Неужели это крещендо никогда не закончится? Насколько высокие ноты любви могут звучать на инструменте, сделанном из двух женских тел? Насколько интенсивен белый свет? Наверняка должна наступить кульминация? Но нет, наслаждение просто становится интенсивнее, и мы взбираемся все выше и выше на вершину, так что можем с полной самоотдачей сбросить себя с вершины. Но где же эта вершина? Мара, я твоя!

Момент наступает с воем. Звериный рык оборотня исходит от меня, а не от нее. Мне больше нечего дать, и кульминация вырвана у меня. Если Мара тоже кричала, я этого не слышал. Она лежит на кровати, тяжело дыша, пылая, дрожа после экстаза, купаясь во влажности, которая может быть переливчатыми соками нашей любви или моим потом, или и тем, и другим.
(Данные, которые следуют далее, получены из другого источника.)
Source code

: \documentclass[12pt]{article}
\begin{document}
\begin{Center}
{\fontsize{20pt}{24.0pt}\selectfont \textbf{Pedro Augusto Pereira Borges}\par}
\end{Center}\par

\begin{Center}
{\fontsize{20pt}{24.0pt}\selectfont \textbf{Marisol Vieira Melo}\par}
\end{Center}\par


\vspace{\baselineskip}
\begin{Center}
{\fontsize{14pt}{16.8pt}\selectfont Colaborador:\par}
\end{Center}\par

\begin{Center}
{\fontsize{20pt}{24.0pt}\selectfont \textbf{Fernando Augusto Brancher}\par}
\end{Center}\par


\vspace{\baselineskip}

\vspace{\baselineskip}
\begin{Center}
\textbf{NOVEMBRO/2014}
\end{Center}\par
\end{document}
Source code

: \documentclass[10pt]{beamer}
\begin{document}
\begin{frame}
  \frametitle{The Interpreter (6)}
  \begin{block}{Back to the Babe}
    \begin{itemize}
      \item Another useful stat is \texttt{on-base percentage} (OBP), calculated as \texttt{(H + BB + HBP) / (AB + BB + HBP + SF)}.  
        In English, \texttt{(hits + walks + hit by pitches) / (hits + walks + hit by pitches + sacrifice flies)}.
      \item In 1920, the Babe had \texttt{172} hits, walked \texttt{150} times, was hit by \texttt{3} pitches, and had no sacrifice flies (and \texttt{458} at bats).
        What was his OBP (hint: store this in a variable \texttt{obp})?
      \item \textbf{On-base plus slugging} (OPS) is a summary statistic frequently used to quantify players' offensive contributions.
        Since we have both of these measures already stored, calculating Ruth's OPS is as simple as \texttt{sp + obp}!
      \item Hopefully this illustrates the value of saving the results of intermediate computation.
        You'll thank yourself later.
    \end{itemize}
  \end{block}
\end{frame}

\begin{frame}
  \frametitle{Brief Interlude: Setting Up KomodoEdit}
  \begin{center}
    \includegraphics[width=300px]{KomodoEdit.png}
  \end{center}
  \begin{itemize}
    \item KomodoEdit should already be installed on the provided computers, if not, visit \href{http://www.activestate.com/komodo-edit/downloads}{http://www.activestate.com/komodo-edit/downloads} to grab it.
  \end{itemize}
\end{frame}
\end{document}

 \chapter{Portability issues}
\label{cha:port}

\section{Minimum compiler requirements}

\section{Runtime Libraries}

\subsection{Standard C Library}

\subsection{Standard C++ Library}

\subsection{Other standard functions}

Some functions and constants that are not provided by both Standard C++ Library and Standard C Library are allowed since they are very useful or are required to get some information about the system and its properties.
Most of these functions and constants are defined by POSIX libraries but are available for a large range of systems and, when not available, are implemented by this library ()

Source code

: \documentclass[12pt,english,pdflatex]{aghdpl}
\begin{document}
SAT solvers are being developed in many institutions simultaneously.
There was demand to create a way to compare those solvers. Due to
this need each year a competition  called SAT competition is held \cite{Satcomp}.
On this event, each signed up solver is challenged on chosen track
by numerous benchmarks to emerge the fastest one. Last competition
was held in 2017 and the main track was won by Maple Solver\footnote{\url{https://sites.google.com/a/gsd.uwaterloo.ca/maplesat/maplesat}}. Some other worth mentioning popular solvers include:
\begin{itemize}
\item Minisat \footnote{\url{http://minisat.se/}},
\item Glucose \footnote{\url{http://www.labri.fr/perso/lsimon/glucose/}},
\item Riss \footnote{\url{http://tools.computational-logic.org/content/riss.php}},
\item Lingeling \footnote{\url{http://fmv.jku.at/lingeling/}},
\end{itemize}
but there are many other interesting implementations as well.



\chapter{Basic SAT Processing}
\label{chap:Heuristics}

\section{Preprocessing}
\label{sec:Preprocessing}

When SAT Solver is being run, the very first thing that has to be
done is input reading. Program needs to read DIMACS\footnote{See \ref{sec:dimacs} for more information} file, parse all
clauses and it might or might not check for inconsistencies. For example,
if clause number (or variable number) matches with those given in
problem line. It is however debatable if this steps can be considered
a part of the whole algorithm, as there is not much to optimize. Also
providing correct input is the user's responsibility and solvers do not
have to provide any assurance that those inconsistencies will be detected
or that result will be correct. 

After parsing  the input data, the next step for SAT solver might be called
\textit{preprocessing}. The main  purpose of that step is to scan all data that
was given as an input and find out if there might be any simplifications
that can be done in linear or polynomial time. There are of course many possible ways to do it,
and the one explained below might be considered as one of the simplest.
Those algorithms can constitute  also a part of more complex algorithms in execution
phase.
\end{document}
Я распутываю наши конечности и ложусь рядом с ней, опираясь на локоть. Я целую ее и убираю темные волосы с ее идеального лица.

“Я люблю тебя”, - говорю я, и мои мысли возвращаются к вырезанному сердцу. Мне приходит в голову мысль: “Любовь побеждает все”. Я подарил ей любовь и тепло и подарю ей покой.

Как долго мы лежали вот так, она как будто спала, я ласкал ее волосы, словно в знак поклонения? Я действительно не знаю. Я встаю с кровати и разминаю конечности, которые ноют от наших занятий любовью. Свеча догорела почти дотла и грозит потухнуть. Я смотрю на Малу сверху вниз и знаю, что она ни с чем не сравнимо красива, и что я безмерно люблю ее. Она открывает глаза и смотрит на меня.

“Анна”, - говорит она, и я обожаю звук моего имени на ее губах. “Останься со мной навсегда. Никогда не покидай меня. Будь моей любовью на всю вечность”.

“Мара, моя самая дорогая”, - отвечаю я. “Пока ты существуешь, я никогда не покину тебя”.

Слезы навертываются на мои глаза и текут по щекам, когда я поворачиваюсь и отдергиваю занавеску, впуская первые лучи восхода солнца, которые падают на единственную девушку вампиршу, которую я когда-либо любил или когда-нибудь полюблю.